TurboVNC / turbovnc

Main TurboVNC repository
https://TurboVNC.org
GNU General Public License v2.0
746 stars 136 forks source link

Direct GPU acceleration #373

Closed dcommander closed 10 months ago

dcommander commented 11 months ago

I wanted to create this issue to document my findings vis-a-vis adding GPU acceleration directly to TurboVNC, thus eliminating the need for VirtualGL. https://github.com/kasmtech/KasmVNC/commit/d04982125a04962ca4a6d9829b0cdad5793db324 implements DRI3 in KasmVNC, which ostensibly adds GPU acceleration when using open source GPU drivers. It was straightforward to port that code into TurboVNC (although it was necessary to build with TVNC_SYSTEMX11=1.) As of this writing, there are still some major bugs in the feature (https://github.com/kasmtech/KasmVNC/issues/146), so I am not yet prepared to declare the problem solved, but I have high hopes that Kasm will iron out those issues. If they do, then TurboVNC will be able to provide GPU acceleration, without VirtualGL, when using open source GPU drivers. However, I don't think it will ever be possible to do likewise with nVidia's proprietary drivers, at least not as long as they retain their current architecture.

To the best of my understanding (please correct any mistaken assertions I make below):

I certainly don't claim that my knowledge is ever complete or final, but to the best of my current understanding, implementing direct GPU acceleration in Xvnc when using nVidia's proprietary drivers will not be possible. VirtualGL will still be necessary with those drivers. I am certainly open to being proven wrong.

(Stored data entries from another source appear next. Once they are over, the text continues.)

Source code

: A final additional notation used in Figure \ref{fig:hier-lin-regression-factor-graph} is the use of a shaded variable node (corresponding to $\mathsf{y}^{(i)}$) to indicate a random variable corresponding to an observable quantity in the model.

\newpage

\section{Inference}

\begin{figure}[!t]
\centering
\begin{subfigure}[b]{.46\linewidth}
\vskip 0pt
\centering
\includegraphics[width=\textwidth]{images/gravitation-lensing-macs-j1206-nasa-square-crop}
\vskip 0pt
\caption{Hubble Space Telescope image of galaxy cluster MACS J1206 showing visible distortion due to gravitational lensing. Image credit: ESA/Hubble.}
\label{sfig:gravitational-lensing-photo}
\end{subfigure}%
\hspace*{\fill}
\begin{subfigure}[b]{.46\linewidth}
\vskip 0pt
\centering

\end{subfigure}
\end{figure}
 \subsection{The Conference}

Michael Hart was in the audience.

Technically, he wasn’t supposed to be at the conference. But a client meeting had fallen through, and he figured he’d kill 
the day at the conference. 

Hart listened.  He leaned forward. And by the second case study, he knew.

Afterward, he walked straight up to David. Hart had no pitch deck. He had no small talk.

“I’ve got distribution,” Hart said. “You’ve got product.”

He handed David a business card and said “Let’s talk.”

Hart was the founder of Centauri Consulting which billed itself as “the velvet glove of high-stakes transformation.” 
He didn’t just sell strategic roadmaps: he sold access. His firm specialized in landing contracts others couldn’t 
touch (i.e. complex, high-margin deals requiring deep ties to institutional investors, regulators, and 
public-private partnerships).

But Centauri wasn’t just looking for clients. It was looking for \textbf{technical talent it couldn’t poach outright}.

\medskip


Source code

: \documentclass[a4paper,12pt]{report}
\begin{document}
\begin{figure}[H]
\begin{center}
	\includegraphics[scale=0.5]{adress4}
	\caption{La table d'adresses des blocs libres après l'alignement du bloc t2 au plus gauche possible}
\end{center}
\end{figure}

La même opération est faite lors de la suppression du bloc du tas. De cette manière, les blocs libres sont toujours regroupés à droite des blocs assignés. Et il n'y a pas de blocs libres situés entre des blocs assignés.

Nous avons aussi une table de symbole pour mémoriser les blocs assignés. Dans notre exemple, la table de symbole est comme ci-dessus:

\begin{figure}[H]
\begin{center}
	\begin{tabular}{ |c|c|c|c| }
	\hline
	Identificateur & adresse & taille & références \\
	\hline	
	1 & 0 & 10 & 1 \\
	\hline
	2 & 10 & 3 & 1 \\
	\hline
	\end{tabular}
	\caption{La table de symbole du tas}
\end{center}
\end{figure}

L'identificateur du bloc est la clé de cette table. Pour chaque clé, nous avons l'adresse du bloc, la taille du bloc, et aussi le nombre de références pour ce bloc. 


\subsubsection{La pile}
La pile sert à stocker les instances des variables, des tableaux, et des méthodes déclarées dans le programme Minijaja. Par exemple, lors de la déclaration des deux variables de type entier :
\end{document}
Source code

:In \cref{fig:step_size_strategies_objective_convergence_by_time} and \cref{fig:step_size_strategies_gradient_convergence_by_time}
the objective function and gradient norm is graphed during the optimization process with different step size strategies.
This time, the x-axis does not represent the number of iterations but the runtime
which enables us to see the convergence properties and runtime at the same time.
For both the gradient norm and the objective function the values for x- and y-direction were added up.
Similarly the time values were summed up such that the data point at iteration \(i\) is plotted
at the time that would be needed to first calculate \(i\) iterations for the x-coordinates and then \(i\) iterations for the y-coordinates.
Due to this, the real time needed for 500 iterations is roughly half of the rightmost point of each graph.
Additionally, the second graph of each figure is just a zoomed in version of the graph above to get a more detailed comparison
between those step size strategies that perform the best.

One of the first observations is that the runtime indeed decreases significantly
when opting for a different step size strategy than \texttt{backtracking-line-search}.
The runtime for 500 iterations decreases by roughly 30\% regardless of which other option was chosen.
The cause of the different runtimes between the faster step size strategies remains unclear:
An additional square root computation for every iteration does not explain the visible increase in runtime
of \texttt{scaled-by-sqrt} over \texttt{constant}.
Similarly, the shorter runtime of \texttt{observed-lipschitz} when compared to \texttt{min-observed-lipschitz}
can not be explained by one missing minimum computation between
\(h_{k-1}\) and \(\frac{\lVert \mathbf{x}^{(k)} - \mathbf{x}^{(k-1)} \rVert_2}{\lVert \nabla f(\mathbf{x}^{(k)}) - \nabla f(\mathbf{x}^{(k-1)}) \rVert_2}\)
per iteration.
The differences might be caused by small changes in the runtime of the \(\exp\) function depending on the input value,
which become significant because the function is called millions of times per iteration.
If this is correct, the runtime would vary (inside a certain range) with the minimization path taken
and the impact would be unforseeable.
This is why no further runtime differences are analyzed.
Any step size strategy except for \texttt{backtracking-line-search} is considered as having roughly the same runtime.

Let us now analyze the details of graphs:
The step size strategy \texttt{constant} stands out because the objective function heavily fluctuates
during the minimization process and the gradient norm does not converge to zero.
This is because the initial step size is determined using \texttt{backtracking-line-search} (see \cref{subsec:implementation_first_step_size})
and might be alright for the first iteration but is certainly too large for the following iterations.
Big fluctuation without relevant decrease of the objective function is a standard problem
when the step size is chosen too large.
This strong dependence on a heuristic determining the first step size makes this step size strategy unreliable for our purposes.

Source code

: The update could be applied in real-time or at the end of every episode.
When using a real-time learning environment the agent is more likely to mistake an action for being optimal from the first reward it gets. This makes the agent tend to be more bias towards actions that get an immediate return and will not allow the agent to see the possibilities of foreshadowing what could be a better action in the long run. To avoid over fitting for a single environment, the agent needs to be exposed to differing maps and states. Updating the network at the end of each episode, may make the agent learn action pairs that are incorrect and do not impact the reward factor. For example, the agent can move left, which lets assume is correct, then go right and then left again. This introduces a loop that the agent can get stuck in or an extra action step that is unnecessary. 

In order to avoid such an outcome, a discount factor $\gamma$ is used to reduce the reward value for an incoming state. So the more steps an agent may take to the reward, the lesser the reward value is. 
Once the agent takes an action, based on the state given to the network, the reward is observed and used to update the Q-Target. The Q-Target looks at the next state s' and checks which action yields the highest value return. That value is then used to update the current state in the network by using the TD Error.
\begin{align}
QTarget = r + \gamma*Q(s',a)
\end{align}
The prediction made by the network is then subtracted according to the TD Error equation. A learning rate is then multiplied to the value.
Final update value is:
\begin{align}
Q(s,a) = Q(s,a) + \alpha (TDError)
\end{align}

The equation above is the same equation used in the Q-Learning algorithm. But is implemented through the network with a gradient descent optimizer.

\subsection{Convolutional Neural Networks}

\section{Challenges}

dcommander commented 10 months ago

Kasm worked around the issue in their DRI3 implementation, but the workaround is problematic. The basic problem is that their DRI3 implementation creates pixmaps in system memory and maintains a GBM buffer object (in GPU memory) for each, so it has to synchronize the pixels between system memory and GPU memory whenever either the buffer object or the pixmap changes. (NOTE: VirtualGL's implementation of GLX_EXT_texture_from_pixmap has to do that as well, albeit on a more coarse-grained level.) It is straightforward to figure out when a buffer object should be synchronized to its corresponding DRI3-managed pixmap, because Xvnc hooks into the X11 operations that read from the pixmap (always the Composite() or CopyArea() screen methods, in my testing.) However, it is not straightforward to figure out when a DRI3-managed pixmap should be synchronized to its corresponding buffer object, because the buffer object seems to be read outside of X11. That is consistent with my own experience of how direct rendering works. It bypasses X11, which is one reason why screen scrapers don't work with GPU-accelerated 3D applications unless you scrape the screen on a timer. That is basically what Kasm's DRI3 implementation does. It maintains a list of active buffer objects and synchronizes all of them with their corresponding DRI3-managed pixmaps 60 times/second, regardless of whether the pixmaps have actually changed. As you can imagine, this creates a significant amount of performance overhead, and I am skeptical of whether it is free from compatibility issues. Irrespective of the aforementioned timer, DRI3 is capped to the screen refresh rate, which is 60 Hz in Xvnc. Thus, in my testing with the AMDGPU driver, the DRI3 implementation feels like VirtualGL if you set VGL_FPS=60 and VGL_SPOIL=0 (no frame spoiling and frame-rate-limited to 60 Hz), only less smooth. There is a noticeable lag between mouse interaction and rendering, even on a gigabit network (which is why frame spoiling exists in VGL.)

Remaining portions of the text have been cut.